● **INPUT DATA**:
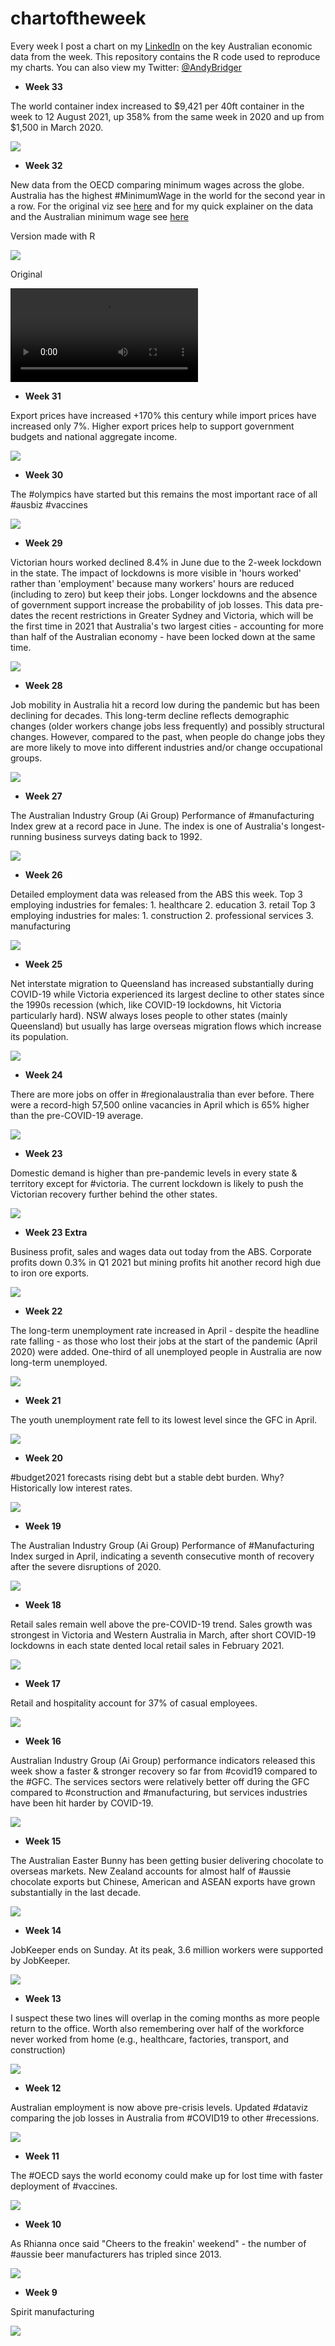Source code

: # chartoftheweek
Every week I post a chart on my [LinkedIn](https://www.linkedin.com/in/andrewbridger/) on the key Australian economic data from the week. This repository contains the R code used to reproduce my charts. You can also view my Twitter: [@AndyBridger](https://twitter.com/AndyBridger)

- **Week 33** 

The world container index increased to $9,421 per 40ft container in the week to 12 August 2021, up 358% from the same week in 2020 and up from $1,500 in March 2020. 

![](https://github.com/andybridger/chartoftheweek/blob/main/2021/week33.png?raw=true)

- **Week 32** 

New data from the OECD comparing minimum wages across the globe. Australia has the highest #MinimumWage in the world for the second year in a row. For the original viz see [here](https://public.flourish.studio/visualisation/6938383/) and for my quick explainer on the data and the Australian minimum wage see [here](https://www.aigroup.com.au/news/blogs/2021/australia-had-the-highest-minimum-wage-in-the-world-again-in-2020/)

Version made with R

![](https://github.com/andybridger/chartoftheweek/blob/main/2021/week32.gif?raw=true)

Original

![](https://github.com/andybridger/chartoftheweek/blob/main/2021/week32_qt.mov?raw=true)

- **Week 31** 

Export prices have increased +170% this century while import prices have increased only 7%. Higher export prices help to support government budgets and national aggregate income.

![](https://github.com/andybridger/chartoftheweek/blob/main/2021/week31.png?raw=true)

- **Week 30** 

The #olympics have started but this remains the most important race of all #ausbiz #vaccines

![](https://github.com/andybridger/chartoftheweek/blob/main/2021/week30.png?raw=true)

- **Week 29** 

Victorian hours worked declined 8.4% in June due to the 2-week lockdown in the state. The impact of lockdowns is more visible in 'hours worked' rather than 'employment' because many workers' hours are reduced (including to zero) but keep their jobs. Longer lockdowns and the absence of government support increase the probability of job losses. This data pre-dates the recent restrictions in Greater Sydney and Victoria, which will be the first time in 2021 that Australia's two largest cities - accounting for more than half of the Australian economy - have been locked down at the same time.

![](https://github.com/andybridger/chartoftheweek/blob/main/2021/week29.png?raw=true)

- **Week 28** 

Job mobility in Australia hit a record low during the pandemic but has been declining for decades. This long-term decline reflects demographic changes (older workers change jobs less frequently) and possibly structural changes. However, compared to the past, when people do change jobs they are more likely to move into different industries and/or change occupational groups.

![](https://github.com/andybridger/chartoftheweek/blob/main/2021/week28.png?raw=true)

- **Week 27** 

The Australian Industry Group (Ai Group) Performance of #manufacturing Index grew at a record pace in June. The index is one of Australia's longest-running business surveys dating back to 1992.

![](https://github.com/andybridger/chartoftheweek/blob/main/2021/week27.png?raw=true)

- **Week 26** 

Detailed employment data was released from the ABS this week.
Top 3 employing industries for females: 1. healthcare 2. education 3. retail
Top 3 employing industries for males: 1. construction 2. professional services 3. manufacturing

![](https://github.com/andybridger/chartoftheweek/blob/main/2021/week26.png?raw=true)

- **Week 25** 

Net interstate migration to Queensland has increased substantially during COVID-19 while Victoria experienced its largest decline to other states since the 1990s recession (which, like COVID-19 lockdowns, hit Victoria particularly hard). NSW always loses people to other states (mainly Queensland) but usually has large overseas migration flows which increase its population. 

![](https://github.com/andybridger/chartoftheweek/blob/main/2021/week25.png?raw=true)

- **Week 24** 

There are more jobs on offer in #regionalaustralia than ever before. There were a record-high 57,500 online vacancies in April which is 65% higher than the pre-COVID-19 average.

![](https://github.com/andybridger/chartoftheweek/blob/main/2021/week24.png?raw=true)

- **Week 23** 

Domestic demand is higher than pre-pandemic levels in every state & territory except for #victoria. The current lockdown is likely to push the Victorian recovery further behind the other states.

![](https://github.com/andybridger/chartoftheweek/blob/main/2021/week23.png?raw=true)

- **Week 23 Extra** 

Business profit, sales and wages data out today from the ABS. Corporate profits down 0.3% in Q1 2021 but mining profits hit another record high due to iron ore exports.

![](https://github.com/andybridger/chartoftheweek/blob/main/2021/week23extra.png?raw=true)

- **Week 22**

The long-term unemployment rate increased in April - despite the headline rate falling - as those who lost their jobs at the start of the pandemic (April 2020) were added. One-third of all unemployed people in Australia are now long-term unemployed.

![](https://github.com/andybridger/chartoftheweek/blob/main/2021/week22.png?raw=true)

- **Week 21**

The youth unemployment rate fell to its lowest level since the GFC in April. 

![](https://github.com/andybridger/chartoftheweek/blob/main/2021/week21.png?raw=true)

- **Week 20**

#budget2021 forecasts rising debt but a stable debt burden. Why? Historically low interest rates. 

![](https://github.com/andybridger/chartoftheweek/blob/main/2021/week20.png?raw=true)

- **Week 19**

The Australian Industry Group (Ai Group) Performance of #Manufacturing Index surged in April, indicating a seventh consecutive month of recovery after the severe disruptions of 2020.


![](https://github.com/andybridger/chartoftheweek/blob/main/2021/week19.png?raw=true)

- **Week 18**

Retail sales remain well above the pre-COVID-19 trend. Sales growth was strongest in Victoria and Western Australia in March, after short COVID-19 lockdowns in each state dented local retail sales in February 2021. 

![](https://github.com/andybridger/chartoftheweek/blob/main/2021/week18.png?raw=true)

- **Week 17**

Retail and hospitality account for 37% of casual employees.

![](https://github.com/andybridger/chartoftheweek/blob/main/2021/week17.png?raw=true)


- **Week 16**

Australian Industry Group (Ai Group) performance indicators released this week show a faster & stronger recovery so far from #covid19 compared to the #GFC. The services sectors were relatively better off during the GFC compared to #construction and #manufacturing, but services industries have been hit harder by COVID-19.

![](https://github.com/andybridger/chartoftheweek/blob/main/2021/week16.png?raw=true)

- **Week 15**

The Australian Easter Bunny has been getting busier delivering chocolate to overseas markets. New Zealand accounts for almost half of #aussie chocolate exports but Chinese, American and ASEAN exports have grown substantially in the last decade.

![](https://github.com/andybridger/chartoftheweek/blob/main/2021/week15.png?raw=true)

- **Week 14**

JobKeeper ends on Sunday. At its peak, 3.6 million workers were supported by JobKeeper.

![](https://github.com/andybridger/chartoftheweek/blob/main/2021/week14.png?raw=true)

- **Week 13**

I suspect these two lines will overlap in the coming months as more people return to the office. Worth also remembering over half of the workforce never worked from home (e.g., healthcare, factories, transport, and construction)

![](https://github.com/andybridger/chartoftheweek/blob/main/2021/week13.png?raw=true)

- **Week 12**

Australian employment is now above pre-crisis levels.
Updated #dataviz comparing the job losses in Australia from #COVID19 to other #recessions.

![](https://github.com/andybridger/chartoftheweek/blob/main/2021/week12.png?raw=true)

- **Week 11**

The #OECD says the world economy could make up for lost time with faster deployment of #vaccines.

![](https://github.com/andybridger/chartoftheweek/blob/main/2021/week11.png?raw=true)

- **Week 10**

As Rhianna once said "Cheers to the freakin' weekend" - the number of #aussie beer manufacturers has tripled since 2013.

![](https://github.com/andybridger/chartoftheweek/blob/main/2021/week10.png?raw=true)

- **Week 9**

Spirit manufacturing

![](https://github.com/andybridger/chartoftheweek/blob/main/2021/week9.png?raw=true)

● **TASK**:
Your answer must be the lines above from the one containing "- **Week 30**" to the one containing "Top 3 employing industries for females: 1.", both included, restated word for word.

● **TASK ANSWER**:
- **Week 30** 

The #olympics have started but this remains the most important race of all #ausbiz #vaccines

![](https://github.com/andybridger/chartoftheweek/blob/main/2021/week30.png?raw=true)

- **Week 29** 

Victorian hours worked declined 8.4% in June due to the 2-week lockdown in the state. The impact of lockdowns is more visible in 'hours worked' rather than 'employment' because many workers' hours are reduced (including to zero) but keep their jobs. Longer lockdowns and the absence of government support increase the probability of job losses. This data pre-dates the recent restrictions in Greater Sydney and Victoria, which will be the first time in 2021 that Australia's two largest cities - accounting for more than half of the Australian economy - have been locked down at the same time.

![](https://github.com/andybridger/chartoftheweek/blob/main/2021/week29.png?raw=true)

- **Week 28** 

Job mobility in Australia hit a record low during the pandemic but has been declining for decades. This long-term decline reflects demographic changes (older workers change jobs less frequently) and possibly structural changes. However, compared to the past, when people do change jobs they are more likely to move into different industries and/or change occupational groups.

![](https://github.com/andybridger/chartoftheweek/blob/main/2021/week28.png?raw=true)

- **Week 27** 

The Australian Industry Group (Ai Group) Performance of #manufacturing Index grew at a record pace in June. The index is one of Australia's longest-running business surveys dating back to 1992.

![](https://github.com/andybridger/chartoftheweek/blob/main/2021/week27.png?raw=true)

- **Week 26** 

Detailed employment data was released from the ABS this week.
Top 3 employing industries for females: 1. healthcare 2. education 3. retail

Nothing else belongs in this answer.